October 19, 2010 / 12:33 PM / 9 years ago

Housing starts at 5-month high, still depressed

WASHINGTON (Reuters) - Groundbreaking for new homes scaled a five-month high in September, another sign the housing market is bottoming, though permits for future building fell.

A construction worker works on a new home in North Carolina, April 15, 2010. REUTERS/Chris Keane

While Tuesday’s data was encouraging, housing starts remained at depressed levels and added to the case for more monetary stimulus to shore up the sluggish economic recovery.

The Federal Reserve appears almost certain to signal it will pump more money into the economy at its November 2-3 policy meeting through fresh purchases of government securities, but it is unclear how large the program will be.

“The weakness on the housing front and the potential for a further drag from housing will support greater quantitative easing,” said Michelle Meyer, a senior economist at Bank of America Merrill Lynch in New York, referring to the Fed’s actions to keep rates low by making money cheaper.

“The likely scenario is that the Fed announces a program where they buy up five hundred billion (dollars) over a six-month period.”

Housing starts advanced for a third straight month, gaining 0.3 percent to a seasonally adjusted annual rate of 610,000 units in September, the Commerce Department said. August starts were revised up to a 608,000-unit pace from 598,000 units.

Economists had expected groundbreaking activity to slip to a 580,000-unit rate last month. Compared to September last year, housing starts were up 4.1 percent.

The data had little impact on U.S. financial markets as investors were digesting China’s first interest rate increase in three years and expressions by several Fed officials on the need for more monetary policy easing.

U.S. stocks posted their biggest loss in two months, also hurt by earnings from technology giants Apple and IBM, which disappointed investors. For Wall St stocks report see. Investors also worried an investigation into improper processing of home foreclosures could result in at least one bank being forced to buy back mortgage bonds.

Prices for U.S. government debt rose, while the dollar saw its biggest gain versus a basket of currencies since August.


Three officials at the Fed — the U.S. central bank — made the case for further easing on Tuesday, with Atlanta Fed President Dennis Lockhart saying purchases of $100 billion a month could help to achieve the desired effect of stimulating the economy.

But there is no unanimity on the need for more monetary stimulus.

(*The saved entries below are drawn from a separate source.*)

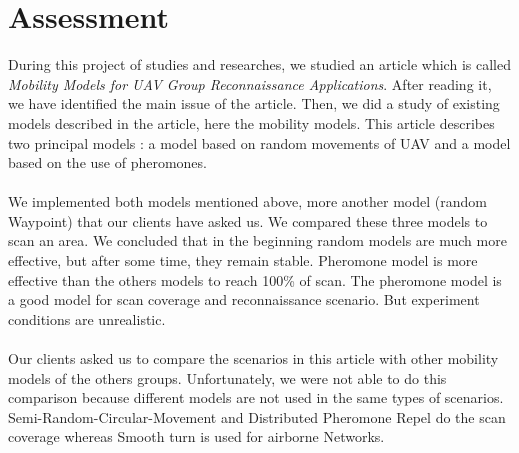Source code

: \part{Assessment}

During this project of studies and researches, we studied an article which is called \textit{Mobility Models for UAV Group Reconnaissance Applications}. After reading it, we have identified the main issue of the article. Then, we did a study of existing models described in the article, here the mobility models. This article describes two principal models : a model based on random movements of UAV and a model based on the use of pheromones.\\\\
We implemented both models mentioned above, more another model (random Waypoint) that our clients have asked us. We compared these three models to scan an area. We concluded that in the beginning random models are much more effective, but after some time, they remain stable. Pheromone model is more effective than the others models to reach 100\% of scan. The pheromone model is a good model for scan coverage and reconnaissance scenario. But experiment conditions are unrealistic.\\\\
Our clients asked us to compare the scenarios in this article with other mobility models of the others groups.
Unfortunately, we were not able to do this comparison because different models are not used in the same types of scenarios. Semi-Random-Circular-Movement and Distributed Pheromone Repel do the scan coverage whereas Smooth turn is used for airborne Networks.



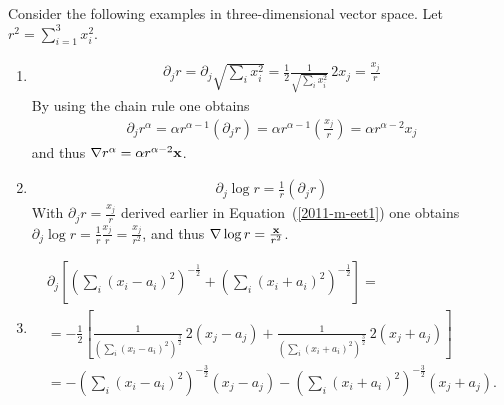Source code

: {
\color{blue}
\bexample

Consider the following examples in three-dimensional vector space.
Let $r^2 = \sum_{i=1 }^3 x_i^2$.

\begin{enumerate}
\item
\begin{equation}
\begin{split}
  \partial_jr =  \partial_j \sqrt{\sum_ix_i^2} =
  \frac{1}{2}\frac{1}{\sqrt{\sum_ix_i^2}}\,2x_j =
  \frac{x_j}{r}
\end{split}
\end{equation}
By using the chain  rule one obtains
\begin{equation}
\begin{split}
  \partial_jr^\alpha =
  \alpha r^{\alpha-1}\left(\partial_jr\right) =
  \alpha r^{\alpha-1}\left(\frac{x_j}{r}\right)=
  \alpha r^{\alpha-2}x_j
\end{split}
\label{2011-m-eet1}
\end{equation}
and thus $\nabla r^\alpha = \alpha r^{\alpha-2}{\bf x}$.


\item
\begin{equation}
\begin{split}
  \partial_j \log r=\frac{1}{r}\left(\partial_jr\right)
\end{split}
\end{equation}
With $
  \partial_jr = \frac{x_j}{r}
$  derived earlier in Equation~(\ref{2011-m-eet1}) one obtains
$
 \partial_j \log r= \frac{1}{r}\frac{x_j}{r}=
  \frac{x_j}{r^2}
$,
and thus $\nabla  \log r =\frac{{\bf x}}{r^2}$.

\item
\begin{equation}
\begin{split}
  \partial_j
  \left[
    \left(
      \sum_i\left(x_i-a_i\right)^2
    \right)^{-\frac{1}{2}}+
    \left(
      \sum_i\left(x_i+a_i\right)^2
    \right)^{-\frac{1}{2}}
  \right]=
\\
  = -\frac{1}{2}\left[\frac{1}{\left(\sum_i\left(x_i-a_i\right)^2\right)^
    \frac{3}{2}}\,2\left(x_j-a_j\right)
  +\frac{1}{\left(\sum_i\left(x_i+a_i\right)^2\right)^\frac{3}{2}}\,
    2\left(x_j+a_j\right)\right]\\
 = -\left(\sum_i\left(x_i-a_i\right)^2\right)^{-\frac{3}{2}}\left(x_j-a_j\right)-
    \left(\sum_i\left(x_i+a_i\right)^2\right)^{-\frac{3}{2}}\left(x_j+a_j\right)   .
\end{split}
\end{equation}


\end{enumerate}}
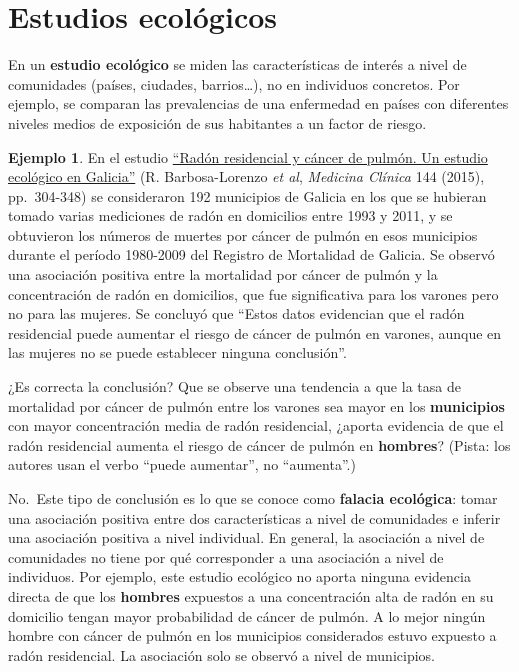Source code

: \documentclass[
]{book}
\theoremstyle{definition}
\theoremstyle{definition}
\newtheorem{example}{Ejemplo}[chapter]
\theoremstyle{definition}
\theoremstyle{definition}
\theoremstyle{remark}
\begin{document}
\hypertarget{sec:ecol}{%
\section{Estudios ecológicos}\label{sec:ecol}}

En un \textbf{estudio ecológico} se miden las características de interés a nivel de comunidades (países, ciudades, barrios\ldots), no en individuos concretos. Por ejemplo, se comparan las prevalencias de una enfermedad en países con diferentes niveles medios de exposición de sus habitantes a un factor de riesgo.

\begin{example}
\protect\hypertarget{exm:radon}{}\label{exm:radon}En el estudio \href{https://www.sciencedirect.com/science/article/pii/S0025775313009202}{``Radón residencial y cáncer de pulmón. Un estudio ecológico en Galicia''} (R. Barbosa-Lorenzo \emph{et al}, \emph{Medicina Clínica} 144 (2015), pp.~304-348) se consideraron 192 municipios de Galicia en los que se hubieran tomado varias mediciones de radón en domicilios entre 1993 y 2011, y se obtuvieron los números de muertes por cáncer de pulmón en esos municipios durante el período 1980-2009 del Registro de Mortalidad de Galicia. Se observó una asociación positiva entre la mortalidad por cáncer de pulmón y la concentración de radón en domicilios, que fue significativa para los varones pero no para las mujeres. Se concluyó que ``Estos datos evidencian que el radón residencial puede aumentar el riesgo de cáncer de pulmón en varones, aunque en las mujeres no se puede establecer ninguna conclusión''.
\end{example}

¿Es correcta la conclusión? Que se observe una tendencia a que la tasa de mortalidad por cáncer de pulmón entre los varones sea mayor en los \textbf{municipios} con mayor concentración media de radón residencial, ¿aporta evidencia de que el radón residencial aumenta el riesgo de cáncer de pulmón en \textbf{hombres}? (Pista: los autores usan el verbo ``puede aumentar'', no ``aumenta''.)

No.~Este tipo de conclusión es lo que se conoce como \textbf{falacia ecológica}: tomar una asociación positiva entre dos características a nivel de comunidades e inferir una asociación positiva a nivel individual. En general, la asociación a nivel de comunidades no tiene por qué corresponder a una asociación a nivel de individuos. Por ejemplo, este estudio ecológico no aporta ninguna evidencia directa de que los \textbf{hombres} expuestos a una concentración alta de radón en su domicilio tengan mayor probabilidad de cáncer de pulmón. A lo mejor ningún hombre con cáncer de pulmón en los municipios considerados estuvo expuesto a radón residencial. La asociación solo se observó a nivel de municipios.
\end{document}
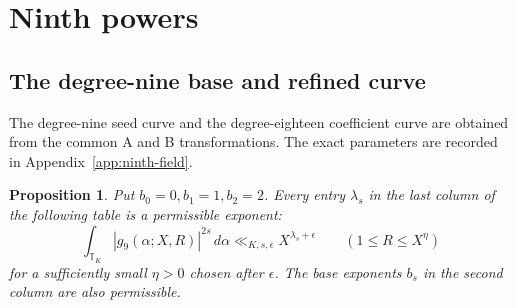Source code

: \documentclass[11pt]{amsart}
\newtheorem{proposition}[theorem]{Proposition}
\theoremstyle{definition}
\numberwithin{equation}{section}
\begin{document}
\section{Ninth powers}
\label{sec:ninth-field-seeds}

\subsection{The degree-nine base and refined curve}

The degree-nine seed curve and the degree-eighteen coefficient
curve are obtained from the common A and B transformations.
The exact parameters are recorded in Appendix~\ref{app:ninth-field}.

\begin{proposition}\label{prop:ninth-field-seed-curve}
Put $b_0=0,b_1=1,b_2=2$.  Every entry $\lambda_s$ in the last column
of the following table is a permissible exponent:
\[
 \int_{\mathbb T_K}|g_9(\alpha;X,R)|^{2s}\,d\alpha
       \ll_{K,s,\epsilon}X^{\lambda_s+\epsilon}
       \qquad(1\le R\le X^\eta)
\]
for a sufficiently small $\eta>0$ chosen after $\epsilon$.
The base exponents $b_s$ in the second column are also permissible.
\end{proposition}
\end{document}
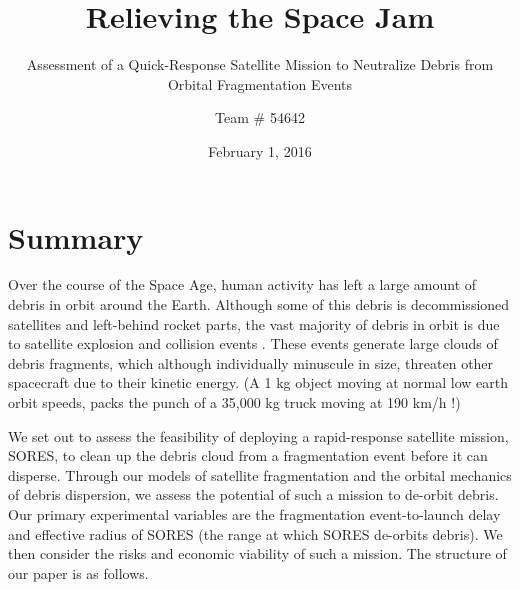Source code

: \documentclass[12pt]{scrartcl}
\title{Relieving the Space Jam}
\subtitle{Assessment of a Quick-Response Satellite Mission to Neutralize Debris from Orbital Fragmentation Events}
\author{Team \# 54642}
\date{February 1, 2016}
\begin{document}
\maketitle

\newpage


\tableofcontents
\newpage


\section{Summary}

Over the course of the Space Age, human activity has left a large amount of debris in orbit around the Earth. Although some of this debris is decommissioned satellites and left-behind rocket parts, the vast majority of debris in orbit is due to satellite explosion and collision events \cite{ODPO}. These events generate large clouds of debris fragments, which although individually minuscule in size, threaten other spacecraft due to their kinetic energy. (A 1 kg object moving at normal low earth orbit speeds, packs the punch of a 35,000 kg truck moving at 190 km/h \cite{punch}!) \par
We set out to assess the feasibility of deploying a rapid-response satellite mission, SORES, to clean up the debris cloud from a fragmentation event before it can disperse. Through our models of satellite fragmentation and the orbital mechanics of debris dispersion, we assess the potential of such a mission to de-orbit debris. Our primary experimental variables are the fragmentation event-to-launch delay and effective radius of SORES (the range at which SORES de-orbits debris). We then consider the risks and economic viability of such a mission. The structure of our paper is as follows.
\end{document}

One Fed official said the argument had not been made conclusively, while another voiced skepticism over the effectiveness of a second round of asset purchases.

The economy’s recovery from the worst recession since the Great Depression has slowed and the Fed worries that sluggish demand given a 9.6 percent unemployment rate could end up in a crippling downward spiral in prices.

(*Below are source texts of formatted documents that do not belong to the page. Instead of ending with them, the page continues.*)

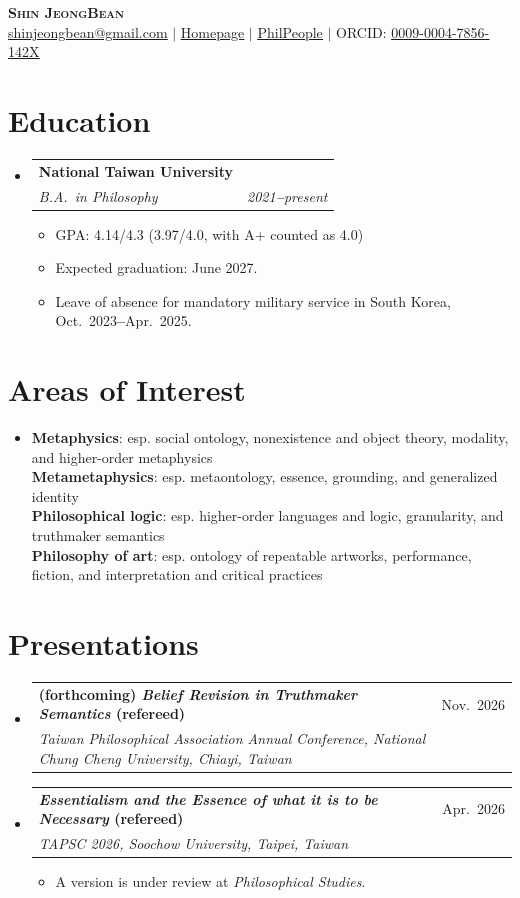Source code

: \documentclass[letterpaper,11pt]{article}
\makeatletter
\newcommand{\resumeItem}[1]{
  \item\small{
    {#1 \vspace{-2pt}}
  }
}
\newcommand{\resumeSubheading}[4]{
  \vspace{-2pt}\item
    \begin{tabular*}{0.97\textwidth}[t]{l@{\extracolsep{\fill}}r}
      \textbf{#1} & #2 \\
      \textit{\small#3} & \textit{\small #4} \\
    \end{tabular*}\vspace{-7pt}
}
\newcommand{\resumeSubHeadingListStart}{\begin{itemize}[leftmargin=0.15in, label={}]}
\newcommand{\resumeSubHeadingListEnd}{\end{itemize}}
\newcommand{\resumeItemListStart}{\begin{itemize}}
\newcommand{\resumeItemListEnd}{\end{itemize}\vspace{-5pt}}
\makeatother
\begin{document}
\begin{center}
    \textbf{\Huge \scshape Shin JeongBean} \\ \vspace{1pt}
    \small
    \href{mailto:shinjeongbean@gmail.com}{\underline{shinjeongbean@gmail.com}} $|$
    \href{https://citron2357.github.io}{\underline{Homepage}} $|$
    \href{https://philpeople.org/profiles/jeongbean-shin}{\underline{PhilPeople}} $|$
    ORCID: \href{https://orcid.org/0009-0004-7856-142X}{\underline{0009-0004-7856-142X}}
\end{center}


\section{Education}
  \resumeSubHeadingListStart
    \resumeSubheading
      {National Taiwan University}{}
      {B.A.\ in Philosophy}{2021\textbf{--}present}
      \resumeItemListStart
        \resumeItem{GPA: 4.14/4.3 (3.97/4.0, with A+ counted as 4.0)}
        \resumeItem{Expected graduation: June 2027.}
        \resumeItem{Leave of absence for mandatory military service in South Korea, Oct.\ 2023\textbf{--}Apr.\ 2025.}
      \resumeItemListEnd
  \resumeSubHeadingListEnd


\section{Areas of Interest}
 \begin{itemize}[leftmargin=0.15in, label={}]
    \item{\textbf{Metaphysics}: {\small esp. social ontology, nonexistence and object theory, modality, and higher-order metaphysics}} \\
    \textbf{Metametaphysics}: {\small esp. metaontology, essence, grounding, and generalized identity} \\
    \textbf{Philosophical logic}: {\small esp. higher-order languages and logic, granularity, and truthmaker semantics} \\
    \textbf{Philosophy of art}: {\small esp. ontology of repeatable artworks, performance, fiction, and interpretation and critical practices}
 \end{itemize}


\section{Presentations}
  \resumeSubHeadingListStart
    \resumeSubheading
      {(forthcoming) \emph{Belief Revision in Truthmaker Semantics} (refereed)}{Nov.\ 2026}
      {Taiwan Philosophical Association Annual Conference, National Chung Cheng University, Chiayi, Taiwan}{}
    \resumeSubheading
      {\emph{Essentialism and the Essence of what it is to be Necessary} (refereed)}{Apr.\ 2026}
      {TAPSC 2026, Soochow University, Taipei, Taiwan}{}
      \resumeItemListStart
        \resumeItem{A version is under review at \emph{Philosophical Studies}.}
      \resumeItemListEnd
  \resumeSubHeadingListEnd
\end{document}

The Fed has already taken benchmark interest rates effectively to zero and bought some $1.7 trillion in Treasury and mortgage-related debt.

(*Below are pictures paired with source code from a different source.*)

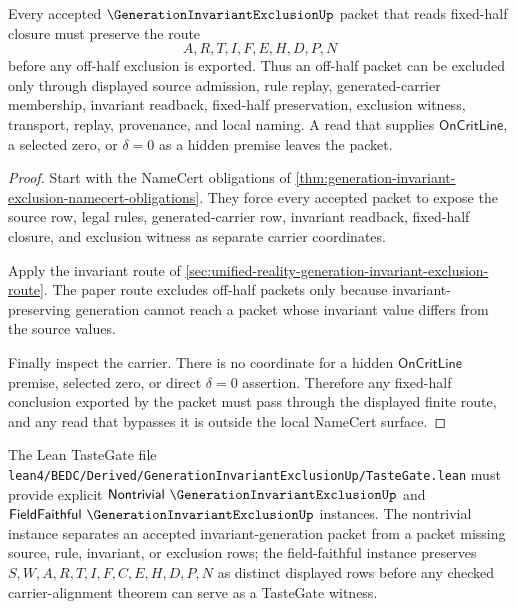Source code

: \begin{theorem}
\label{thm:generation-invariant-exclusion-fixed-half-nonescape}
Every accepted $\GenerationInvariantExclusionUp$ packet that reads fixed-half closure must preserve the route
$$
A,R,T,I,F,E,H,D,P,N
$$
before any off-half exclusion is exported. Thus an off-half packet can be excluded only through displayed source admission, rule replay, generated-carrier membership, invariant readback, fixed-half preservation, exclusion witness, transport, replay, provenance, and local naming. A read that supplies $\mathsf{OnCritLine}$, a selected zero, or $\delta=0$ as a hidden premise leaves the packet.
\end{theorem}
\begin{proof}
Start with the NameCert obligations of \autoref{thm:generation-invariant-exclusion-namecert-obligations}. They force every accepted packet to expose the source row, legal rules, generated-carrier row, invariant readback, fixed-half closure, and exclusion witness as separate carrier coordinates.

Apply the invariant route of \autoref{sec:unified-reality-generation-invariant-exclusion-route}. The paper route excludes off-half packets only because invariant-preserving generation cannot reach a packet whose invariant value differs from the source values.

Finally inspect the carrier. There is no coordinate for a hidden $\mathsf{OnCritLine}$ premise, selected zero, or direct $\delta=0$ assertion. Therefore any fixed-half conclusion exported by the packet must pass through the displayed finite route, and any read that bypasses it is outside the local NameCert surface.
\end{proof}

The Lean TasteGate file \texttt{lean4/BEDC/Derived/GenerationInvariantExclusionUp/TasteGate.lean} must provide explicit $\mathsf{Nontrivial}\ \GenerationInvariantExclusionUp$ and $\mathsf{FieldFaithful}\ \GenerationInvariantExclusionUp$ instances. The nontrivial instance separates an accepted invariant-generation packet from a packet missing source, rule, invariant, or exclusion rows; the field-faithful instance preserves $S,W,A,R,T,I,F,C,E,H,D,P,N$ as distinct displayed rows before any checked carrier-alignment theorem can serve as a TasteGate witness.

The housing market is starting to settle down after hefty declines following the expiration of a government tax credit for home buyers. A survey on Monday showed sentiment among home builders edged up this month.

However, recovery will likely be feeble amid an overhang of unsold homes and stubbornly high unemployment, even though mortgage rates are near record lows.

New building permits dropped 5.6 percent to a 539,000-unit pace last month after a 2.1 percent increase in August. Permits were dragged down by a 20.2 percent tumble in multifamily units. Permits for single-family homes rose 0.5 percent.

Economists had expected overall building permits to rise to a 580,000-unit pace in September.

“Mounting shadow inventories, near record-low home sales and a lack of jobs mean any pick-up will be painful and will take time to develop,” said Yelena Shulyatyeva, an economist at BNP Paribas in New York.

Groundbreaking last month was lifted by a 4.4 percent increase in single-family home construction. Starts for the volatile multifamily segment fell 9.7 percent.

Analysts are keeping a wary eye on the foreclosures investigation, which they fear may stall the housing market’s recovery as banks hold back on planned foreclosures. The White House warned banks on Tuesday it would pursue them for any mortgage practices that violated the law.

“As we see it, if the costs and risks of lending have risen, even as a result of recognizing past mistakes, lenders may back away from their incipient recovery in lending appetite,” said Steven Wieting, an economist at Citigroup in New York.

“Sales disruptions would tend to be more concentrated in distressed home resale markets than new home sales and construction.”